Although some might call it controversial, I think it’s only fitting that Hawthorne also be the temporary home to the “Always Lost: A Meditation on War” national touring war exhibition. Sponsored by the Nevada Department of Veterans Services, the display holds the photographs and names of the approximately 7,000 U.S. military members who died in Iraq and Afghanistan.
The exhibit, which began as a class project in 2009 at Western Nevada College in Carson City, has been on the road across the country since 2010.
In Hawthorne, it is being hosted by American Legion Post 19 of Mineral County, a proud group whose members include retired service personnel from all branches of the military and several fields of battle.
One of them is the post’s leader, retired Marine James “Gunny” Utterback, who in a recent statement said he was excited to have the exhibit in the community in time for Armed Forces Day.
“In the past, we have had other tributes to our veterans from different eras, such as the traveling Vietnam memorial,” he recalled. “We now can honor service members and veterans of our current wars.”

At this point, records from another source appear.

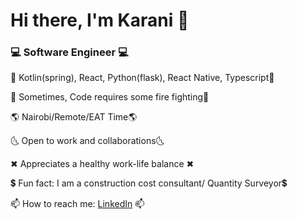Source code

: <!-- A github profile info -->
# Hi there, I'm Karani 👋
### 💻 Software Engineer 💻

 💖 Kotlin(spring), React, Python(flask), React Native, Typescript💖

 🚒 Sometimes, Code requires some fire fighting🚒

 🌎 Nairobi/Remote/EAT Time🌎 

 🌜 Open to work and collaborations🌜

 ✖ Appreciates a healthy work-life balance ✖

 💲 Fun fact: I am a construction cost consultant/ Quantity Surveyor💲

 📫 How to reach me: [LinkedIn](https://www.linkedin.com/in/karani12/) 📫




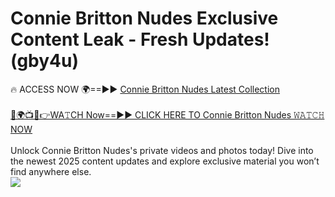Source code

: # Connie Britton Nudes Exclusive Content Leak - Fresh Updates! (gby4u)

🔥 ACCESS NOW 🌍==►► <a href="https://tinyurl.com/2mz8nhtm" rel="nofollow">Connie Britton Nudes Latest Collection</a>
<br><br>
[🔴🌍📺📱👉WA𝚃CH Now==►► CLICK HERE TO Connie Britton Nudes 𝚆𝙰𝚃𝙲𝙷 NOW](https://tinyurl.com/2mz8nhtm)
<br><br>
Unlock Connie Britton Nudes's private videos and photos today! Dive into the newest 2025 content updates and explore exclusive material you won’t find anywhere else.
<br>
<a href="https://tinyurl.com/2mz8nhtm" rel="nofollow" data-target="animated-image.originalLink"><img src="https://camo.githubusercontent.com/8a4f000d20f83aca3bf7ec5f350d767afa0574a8a352519fd8cfa583a6f93a33/68747470733a2f2f692e696d6775722e636f6d2f644a486b345a712e676966" data-canonical-src="https://i.imgur.com/dJHk4Zq.gif" style="max-width: 100%; display: inline-block;" data-target="animated-image.originalImage"></a>
<br>
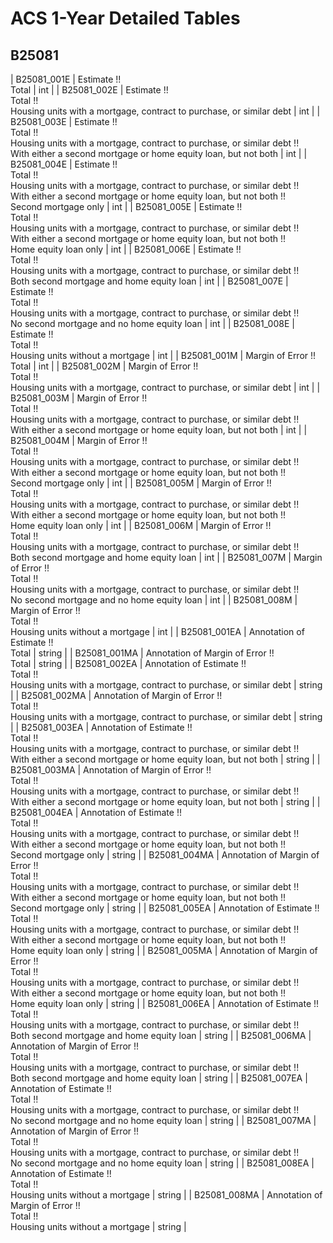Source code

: # ACS 1-Year Detailed Tables

## B25081

| B25081_001E | Estimate !!<br>Total | int |
| B25081_002E | Estimate !!<br>Total !!<br>Housing units with a mortgage, contract to purchase, or similar debt | int |
| B25081_003E | Estimate !!<br>Total !!<br>Housing units with a mortgage, contract to purchase, or similar debt !!<br>With either a second mortgage or home equity loan, but not both | int |
| B25081_004E | Estimate !!<br>Total !!<br>Housing units with a mortgage, contract to purchase, or similar debt !!<br>With either a second mortgage or home equity loan, but not both !!<br>Second mortgage only | int |
| B25081_005E | Estimate !!<br>Total !!<br>Housing units with a mortgage, contract to purchase, or similar debt !!<br>With either a second mortgage or home equity loan, but not both !!<br>Home equity loan only | int |
| B25081_006E | Estimate !!<br>Total !!<br>Housing units with a mortgage, contract to purchase, or similar debt !!<br>Both second mortgage and home equity loan | int |
| B25081_007E | Estimate !!<br>Total !!<br>Housing units with a mortgage, contract to purchase, or similar debt !!<br>No second mortgage and no home equity loan | int |
| B25081_008E | Estimate !!<br>Total !!<br>Housing units without a mortgage | int |
| B25081_001M | Margin of Error !!<br>Total | int |
| B25081_002M | Margin of Error !!<br>Total !!<br>Housing units with a mortgage, contract to purchase, or similar debt | int |
| B25081_003M | Margin of Error !!<br>Total !!<br>Housing units with a mortgage, contract to purchase, or similar debt !!<br>With either a second mortgage or home equity loan, but not both | int |
| B25081_004M | Margin of Error !!<br>Total !!<br>Housing units with a mortgage, contract to purchase, or similar debt !!<br>With either a second mortgage or home equity loan, but not both !!<br>Second mortgage only | int |
| B25081_005M | Margin of Error !!<br>Total !!<br>Housing units with a mortgage, contract to purchase, or similar debt !!<br>With either a second mortgage or home equity loan, but not both !!<br>Home equity loan only | int |
| B25081_006M | Margin of Error !!<br>Total !!<br>Housing units with a mortgage, contract to purchase, or similar debt !!<br>Both second mortgage and home equity loan | int |
| B25081_007M | Margin of Error !!<br>Total !!<br>Housing units with a mortgage, contract to purchase, or similar debt !!<br>No second mortgage and no home equity loan | int |
| B25081_008M | Margin of Error !!<br>Total !!<br>Housing units without a mortgage | int |
| B25081_001EA | Annotation of Estimate !!<br>Total | string |
| B25081_001MA | Annotation of Margin of Error !!<br>Total | string |
| B25081_002EA | Annotation of Estimate !!<br>Total !!<br>Housing units with a mortgage, contract to purchase, or similar debt | string |
| B25081_002MA | Annotation of Margin of Error !!<br>Total !!<br>Housing units with a mortgage, contract to purchase, or similar debt | string |
| B25081_003EA | Annotation of Estimate !!<br>Total !!<br>Housing units with a mortgage, contract to purchase, or similar debt !!<br>With either a second mortgage or home equity loan, but not both | string |
| B25081_003MA | Annotation of Margin of Error !!<br>Total !!<br>Housing units with a mortgage, contract to purchase, or similar debt !!<br>With either a second mortgage or home equity loan, but not both | string |
| B25081_004EA | Annotation of Estimate !!<br>Total !!<br>Housing units with a mortgage, contract to purchase, or similar debt !!<br>With either a second mortgage or home equity loan, but not both !!<br>Second mortgage only | string |
| B25081_004MA | Annotation of Margin of Error !!<br>Total !!<br>Housing units with a mortgage, contract to purchase, or similar debt !!<br>With either a second mortgage or home equity loan, but not both !!<br>Second mortgage only | string |
| B25081_005EA | Annotation of Estimate !!<br>Total !!<br>Housing units with a mortgage, contract to purchase, or similar debt !!<br>With either a second mortgage or home equity loan, but not both !!<br>Home equity loan only | string |
| B25081_005MA | Annotation of Margin of Error !!<br>Total !!<br>Housing units with a mortgage, contract to purchase, or similar debt !!<br>With either a second mortgage or home equity loan, but not both !!<br>Home equity loan only | string |
| B25081_006EA | Annotation of Estimate !!<br>Total !!<br>Housing units with a mortgage, contract to purchase, or similar debt !!<br>Both second mortgage and home equity loan | string |
| B25081_006MA | Annotation of Margin of Error !!<br>Total !!<br>Housing units with a mortgage, contract to purchase, or similar debt !!<br>Both second mortgage and home equity loan | string |
| B25081_007EA | Annotation of Estimate !!<br>Total !!<br>Housing units with a mortgage, contract to purchase, or similar debt !!<br>No second mortgage and no home equity loan | string |
| B25081_007MA | Annotation of Margin of Error !!<br>Total !!<br>Housing units with a mortgage, contract to purchase, or similar debt !!<br>No second mortgage and no home equity loan | string |
| B25081_008EA | Annotation of Estimate !!<br>Total !!<br>Housing units without a mortgage | string |
| B25081_008MA | Annotation of Margin of Error !!<br>Total !!<br>Housing units without a mortgage | string |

The exhibit also provides a grim reminder that cuts right through all the parades and patriotic speeches to the reality of war.
Those thousands of faces, most of them young and full of promise, belong to the honored dead.
Nevada veterans services director Kat Miller sees the exhibit as a way to raise the issues military service personnel face both in and after active duty.
“I saw ‘Always Lost’ as a way to serve veterans by prompting a statewide conversation about veterans’ issues and to inspire a sense of collective responsibility and respect that drives workforce, educational, and wellness opportunities for veterans in Nevada,” Miller said in a statement.
The exhibition grew from the reaction Western Nevada sociology professor Don Carlson had in 2008 to a photo display of the faces of U.S. war dead in The New York Times. He was bothered by the idea that the ongoing battles might be part of “one of the most impersonal wars ever fought.”
Carlson contacted English professor Marilee Swirczek, and together the journey began. Retired Marine Maj. Kevin Burns, an English instructor, drew the name of the exhibit from a comment made by Gertrude Stein: “War is never fatal but always lost. Always Lost.”
The reality of the cost of war is often lost in annual patriotic celebrations that take place in small towns and big cities across the country. Many Hawthorne residents know all too well the terrible price that’s paid when fellow citizens go to battle.
Hawthorne, the Nevada town that always shows unflagging support for the military, does itself and the young servicemen and women a great honor by never forgetting that the cost of war is great and grim, indeed.